Task goal. A word-for-word transcription of all the data is required.

*** Begin section ***

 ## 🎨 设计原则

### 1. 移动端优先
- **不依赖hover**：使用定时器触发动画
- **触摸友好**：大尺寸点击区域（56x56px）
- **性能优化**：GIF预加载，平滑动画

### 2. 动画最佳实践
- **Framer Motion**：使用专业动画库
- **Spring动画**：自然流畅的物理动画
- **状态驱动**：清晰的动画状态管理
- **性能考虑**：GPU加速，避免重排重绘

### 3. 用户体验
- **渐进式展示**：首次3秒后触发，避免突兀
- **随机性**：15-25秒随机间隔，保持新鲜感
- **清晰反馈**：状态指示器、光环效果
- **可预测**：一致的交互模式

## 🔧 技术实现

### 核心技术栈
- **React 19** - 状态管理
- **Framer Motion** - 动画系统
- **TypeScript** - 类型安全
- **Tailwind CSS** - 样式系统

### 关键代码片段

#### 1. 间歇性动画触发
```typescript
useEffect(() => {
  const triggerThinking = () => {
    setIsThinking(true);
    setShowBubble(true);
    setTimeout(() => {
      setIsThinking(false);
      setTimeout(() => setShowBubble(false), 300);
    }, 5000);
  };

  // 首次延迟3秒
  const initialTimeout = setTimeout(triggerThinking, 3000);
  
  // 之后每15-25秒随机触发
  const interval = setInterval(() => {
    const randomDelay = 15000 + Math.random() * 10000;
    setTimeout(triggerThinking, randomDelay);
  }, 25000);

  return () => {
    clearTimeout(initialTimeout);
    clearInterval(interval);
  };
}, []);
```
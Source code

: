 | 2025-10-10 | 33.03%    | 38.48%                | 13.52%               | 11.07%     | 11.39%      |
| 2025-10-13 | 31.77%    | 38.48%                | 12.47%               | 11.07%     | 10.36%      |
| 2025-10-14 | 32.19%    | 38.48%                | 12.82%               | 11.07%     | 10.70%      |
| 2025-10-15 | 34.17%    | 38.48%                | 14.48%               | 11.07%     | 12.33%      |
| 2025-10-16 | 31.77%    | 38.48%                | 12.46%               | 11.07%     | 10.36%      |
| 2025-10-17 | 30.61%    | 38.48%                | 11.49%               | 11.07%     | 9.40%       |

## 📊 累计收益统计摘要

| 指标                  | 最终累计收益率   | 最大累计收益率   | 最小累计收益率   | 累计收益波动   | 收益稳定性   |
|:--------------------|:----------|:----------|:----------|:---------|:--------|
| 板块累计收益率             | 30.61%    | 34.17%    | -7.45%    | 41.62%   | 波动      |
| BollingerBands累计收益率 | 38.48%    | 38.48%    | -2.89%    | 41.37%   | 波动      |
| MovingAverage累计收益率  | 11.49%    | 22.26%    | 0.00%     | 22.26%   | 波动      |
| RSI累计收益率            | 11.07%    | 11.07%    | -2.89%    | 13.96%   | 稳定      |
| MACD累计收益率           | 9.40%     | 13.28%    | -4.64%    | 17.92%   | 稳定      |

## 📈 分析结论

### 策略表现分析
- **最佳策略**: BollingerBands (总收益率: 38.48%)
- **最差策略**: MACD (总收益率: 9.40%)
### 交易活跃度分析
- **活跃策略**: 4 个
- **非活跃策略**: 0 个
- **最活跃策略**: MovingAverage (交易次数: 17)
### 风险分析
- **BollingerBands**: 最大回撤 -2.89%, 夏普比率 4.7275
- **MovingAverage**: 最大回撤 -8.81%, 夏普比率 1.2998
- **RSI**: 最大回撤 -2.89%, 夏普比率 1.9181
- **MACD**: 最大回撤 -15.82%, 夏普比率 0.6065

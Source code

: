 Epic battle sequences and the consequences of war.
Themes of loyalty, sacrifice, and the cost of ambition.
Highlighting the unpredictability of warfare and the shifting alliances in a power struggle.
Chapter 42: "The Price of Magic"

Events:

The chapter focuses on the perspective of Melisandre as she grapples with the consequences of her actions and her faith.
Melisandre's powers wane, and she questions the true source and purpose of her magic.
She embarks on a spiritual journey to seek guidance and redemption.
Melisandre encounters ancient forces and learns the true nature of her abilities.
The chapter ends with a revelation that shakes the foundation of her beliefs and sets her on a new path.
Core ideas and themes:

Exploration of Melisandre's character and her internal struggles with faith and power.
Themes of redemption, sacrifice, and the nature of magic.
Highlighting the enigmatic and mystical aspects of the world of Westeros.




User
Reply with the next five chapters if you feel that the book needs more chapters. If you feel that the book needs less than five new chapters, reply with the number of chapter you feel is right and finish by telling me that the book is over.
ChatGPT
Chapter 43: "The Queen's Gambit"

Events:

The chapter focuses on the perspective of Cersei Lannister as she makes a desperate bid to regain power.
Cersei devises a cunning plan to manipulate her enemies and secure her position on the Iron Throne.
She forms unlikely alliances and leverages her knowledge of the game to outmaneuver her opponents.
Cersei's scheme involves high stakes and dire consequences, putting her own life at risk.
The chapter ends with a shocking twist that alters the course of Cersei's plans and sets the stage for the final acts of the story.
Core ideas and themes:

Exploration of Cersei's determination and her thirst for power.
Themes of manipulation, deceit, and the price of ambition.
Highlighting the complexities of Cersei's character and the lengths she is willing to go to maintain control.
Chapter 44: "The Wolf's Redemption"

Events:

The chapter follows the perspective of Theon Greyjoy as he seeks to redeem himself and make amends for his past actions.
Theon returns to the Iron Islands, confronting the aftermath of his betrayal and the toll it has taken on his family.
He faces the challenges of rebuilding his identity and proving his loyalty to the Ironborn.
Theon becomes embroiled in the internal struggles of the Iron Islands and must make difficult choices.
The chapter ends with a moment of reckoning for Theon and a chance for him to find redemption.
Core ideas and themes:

*** End section ***

Solved exercise.
 ## 🎨 设计原则

### 1. 移动端优先
- **不依赖hover**：使用定时器触发动画
- **触摸友好**：大尺寸点击区域（56x56px）
- **性能优化**：GIF预加载，平滑动画

### 2. 动画最佳实践
- **Framer Motion**：使用专业动画库
- **Spring动画**：自然流畅的物理动画
- **状态驱动**：清晰的动画状态管理
- **性能考虑**：GPU加速，避免重排重绘

### 3. 用户体验
- **渐进式展示**：首次3秒后触发，避免突兀
- **随机性**：15-25秒随机间隔，保持新鲜感
- **清晰反馈**：状态指示器、光环效果
- **可预测**：一致的交互模式

## 🔧 技术实现

### 核心技术栈
- **React 19** - 状态管理
- **Framer Motion** - 动画系统
- **TypeScript** - 类型安全
- **Tailwind CSS** - 样式系统

### 关键代码片段

#### 1. 间歇性动画触发
```typescript
useEffect(() => {
  const triggerThinking = () => {
    setIsThinking(true);
    setShowBubble(true);
    setTimeout(() => {
      setIsThinking(false);
      setTimeout(() => setShowBubble(false), 300);
    }, 5000);
  };

  // 首次延迟3秒
  const initialTimeout = setTimeout(triggerThinking, 3000);
  
  // 之后每15-25秒随机触发
  const interval = setInterval(() => {
    const randomDelay = 15000 + Math.random() * 10000;
    setTimeout(triggerThinking, randomDelay);
  }, 25000);

  return () => {
    clearTimeout(initialTimeout);
    clearInterval(interval);
  };
}, []);
```
Source code

: | 2025-10-10 | 33.03%    | 38.48%                | 13.52%               | 11.07%     | 11.39%      |
| 2025-10-13 | 31.77%    | 38.48%                | 12.47%               | 11.07%     | 10.36%      |
| 2025-10-14 | 32.19%    | 38.48%                | 12.82%               | 11.07%     | 10.70%      |
| 2025-10-15 | 34.17%    | 38.48%                | 14.48%               | 11.07%     | 12.33%      |
| 2025-10-16 | 31.77%    | 38.48%                | 12.46%               | 11.07%     | 10.36%      |
| 2025-10-17 | 30.61%    | 38.48%                | 11.49%               | 11.07%     | 9.40%       |

## 📊 累计收益统计摘要

| 指标                  | 最终累计收益率   | 最大累计收益率   | 最小累计收益率   | 累计收益波动   | 收益稳定性   |
|:--------------------|:----------|:----------|:----------|:---------|:--------|
| 板块累计收益率             | 30.61%    | 34.17%    | -7.45%    | 41.62%   | 波动      |
| BollingerBands累计收益率 | 38.48%    | 38.48%    | -2.89%    | 41.37%   | 波动      |
| MovingAverage累计收益率  | 11.49%    | 22.26%    | 0.00%     | 22.26%   | 波动      |
| RSI累计收益率            | 11.07%    | 11.07%    | -2.89%    | 13.96%   | 稳定      |
| MACD累计收益率           | 9.40%     | 13.28%    | -4.64%    | 17.92%   | 稳定      |

## 📈 分析结论

### 策略表现分析
- **最佳策略**: BollingerBands (总收益率: 38.48%)
- **最差策略**: MACD (总收益率: 9.40%)
### 交易活跃度分析
- **活跃策略**: 4 个
- **非活跃策略**: 0 个
- **最活跃策略**: MovingAverage (交易次数: 17)
### 风险分析
- **BollingerBands**: 最大回撤 -2.89%, 夏普比率 4.7275
- **MovingAverage**: 最大回撤 -8.81%, 夏普比率 1.2998
- **RSI**: 最大回撤 -2.89%, 夏普比率 1.9181
- **MACD**: 最大回撤 -15.82%, 夏普比率 0.6065

Source code

: Epic battle sequences and the consequences of war.
Themes of loyalty, sacrifice, and the cost of ambition.
Highlighting the unpredictability of warfare and the shifting alliances in a power struggle.
Chapter 42: "The Price of Magic"

Events:

The chapter focuses on the perspective of Melisandre as she grapples with the consequences of her actions and her faith.
Melisandre's powers wane, and she questions the true source and purpose of her magic.
She embarks on a spiritual journey to seek guidance and redemption.
Melisandre encounters ancient forces and learns the true nature of her abilities.
The chapter ends with a revelation that shakes the foundation of her beliefs and sets her on a new path.
Core ideas and themes:

Exploration of Melisandre's character and her internal struggles with faith and power.
Themes of redemption, sacrifice, and the nature of magic.
Highlighting the enigmatic and mystical aspects of the world of Westeros.




User
Reply with the next five chapters if you feel that the book needs more chapters. If you feel that the book needs less than five new chapters, reply with the number of chapter you feel is right and finish by telling me that the book is over.
ChatGPT
Chapter 43: "The Queen's Gambit"

Events:

The chapter focuses on the perspective of Cersei Lannister as she makes a desperate bid to regain power.
Cersei devises a cunning plan to manipulate her enemies and secure her position on the Iron Throne.
She forms unlikely alliances and leverages her knowledge of the game to outmaneuver her opponents.
Cersei's scheme involves high stakes and dire consequences, putting her own life at risk.
The chapter ends with a shocking twist that alters the course of Cersei's plans and sets the stage for the final acts of the story.
Core ideas and themes:

Exploration of Cersei's determination and her thirst for power.
Themes of manipulation, deceit, and the price of ambition.
Highlighting the complexities of Cersei's character and the lengths she is willing to go to maintain control.
Chapter 44: "The Wolf's Redemption"

Events:

The chapter follows the perspective of Theon Greyjoy as he seeks to redeem himself and make amends for his past actions.
Theon returns to the Iron Islands, confronting the aftermath of his betrayal and the toll it has taken on his family.
He faces the challenges of rebuilding his identity and proving his loyalty to the Ironborn.
Theon becomes embroiled in the internal struggles of the Iron Islands and must make difficult choices.
The chapter ends with a moment of reckoning for Theon and a chance for him to find redemption.
Core ideas and themes:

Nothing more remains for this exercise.